■ RING+α

『人類の祖先はサルにちかしいものです』
 と、いつかの授業で習った。あのときは『まあ、骨格とかいろいろ似ているしそうかも』とぼんやりと思う程度だったあのことばを有利はふと思い出す。
 そうだなあ、サルだよな。人間は、と。
 長廊下のかど、だれもいないことは察しているが、公の場。しかも昼間からコンラッドと盛りあがっている自分はまさにサルのようだ。

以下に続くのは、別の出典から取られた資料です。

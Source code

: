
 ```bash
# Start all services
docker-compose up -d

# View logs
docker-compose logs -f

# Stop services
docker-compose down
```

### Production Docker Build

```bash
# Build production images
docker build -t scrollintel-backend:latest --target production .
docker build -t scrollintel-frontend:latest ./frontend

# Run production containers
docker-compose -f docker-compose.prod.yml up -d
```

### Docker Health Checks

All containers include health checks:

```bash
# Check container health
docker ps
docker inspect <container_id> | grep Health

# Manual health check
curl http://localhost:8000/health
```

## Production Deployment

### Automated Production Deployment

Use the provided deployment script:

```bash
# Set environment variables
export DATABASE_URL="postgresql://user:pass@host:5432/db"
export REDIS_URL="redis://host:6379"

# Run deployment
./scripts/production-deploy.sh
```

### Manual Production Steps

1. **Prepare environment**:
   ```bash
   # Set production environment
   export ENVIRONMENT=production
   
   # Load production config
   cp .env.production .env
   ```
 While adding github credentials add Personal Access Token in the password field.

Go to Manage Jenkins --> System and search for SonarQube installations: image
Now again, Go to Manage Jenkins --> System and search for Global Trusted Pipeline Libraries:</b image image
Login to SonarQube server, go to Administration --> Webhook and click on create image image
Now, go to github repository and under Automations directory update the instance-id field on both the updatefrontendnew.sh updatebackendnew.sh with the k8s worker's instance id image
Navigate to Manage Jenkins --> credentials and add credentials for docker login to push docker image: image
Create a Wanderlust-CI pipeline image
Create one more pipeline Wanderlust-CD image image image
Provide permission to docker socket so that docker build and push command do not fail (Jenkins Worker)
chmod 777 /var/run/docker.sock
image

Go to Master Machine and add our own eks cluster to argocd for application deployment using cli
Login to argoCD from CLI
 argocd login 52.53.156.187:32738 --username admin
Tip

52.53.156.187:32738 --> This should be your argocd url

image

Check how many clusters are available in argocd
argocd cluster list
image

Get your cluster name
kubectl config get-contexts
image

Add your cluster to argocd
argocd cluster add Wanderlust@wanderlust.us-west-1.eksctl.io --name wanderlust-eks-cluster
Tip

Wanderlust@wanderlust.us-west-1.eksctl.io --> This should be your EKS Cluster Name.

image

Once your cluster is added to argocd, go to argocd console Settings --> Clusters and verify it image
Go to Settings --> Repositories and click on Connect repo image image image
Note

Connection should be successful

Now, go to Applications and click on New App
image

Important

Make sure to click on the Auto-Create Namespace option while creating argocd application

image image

 ふだんであればひとの目がうんぬん以前に公共の場のなのだからとこのような雰囲気になるまえに制止をかけることができるのだが、今日はどういうわけかそれをとめることができなかった。
 ここのところ仕事以外でふたりきりになることがすくなかったということもあるかもしれない。また理性の糸を細くしてしまうのは目のまえに男のせいでもあるのだろう。コンラッドの得意とするポーカーフェイスが自分によってくずれていくさまがうれしくて。
 最初は触れあうようなキスを繰り返していたはずなのに、気がつけば互いの着衣は乱れ、下肢は重い熱があつまりはじめている。それを慰めあうように愛撫を繰り返しているものの、触りっこするだけではからだに疼きはおさまらない。
 その理由を有利はわかっている。
 このからだはもう知っているのだ。熱のしずめかたを。触れあうだけでも気持ちがいいけど、もっと確実に互いの熱を感じたり、愛情を知る術を。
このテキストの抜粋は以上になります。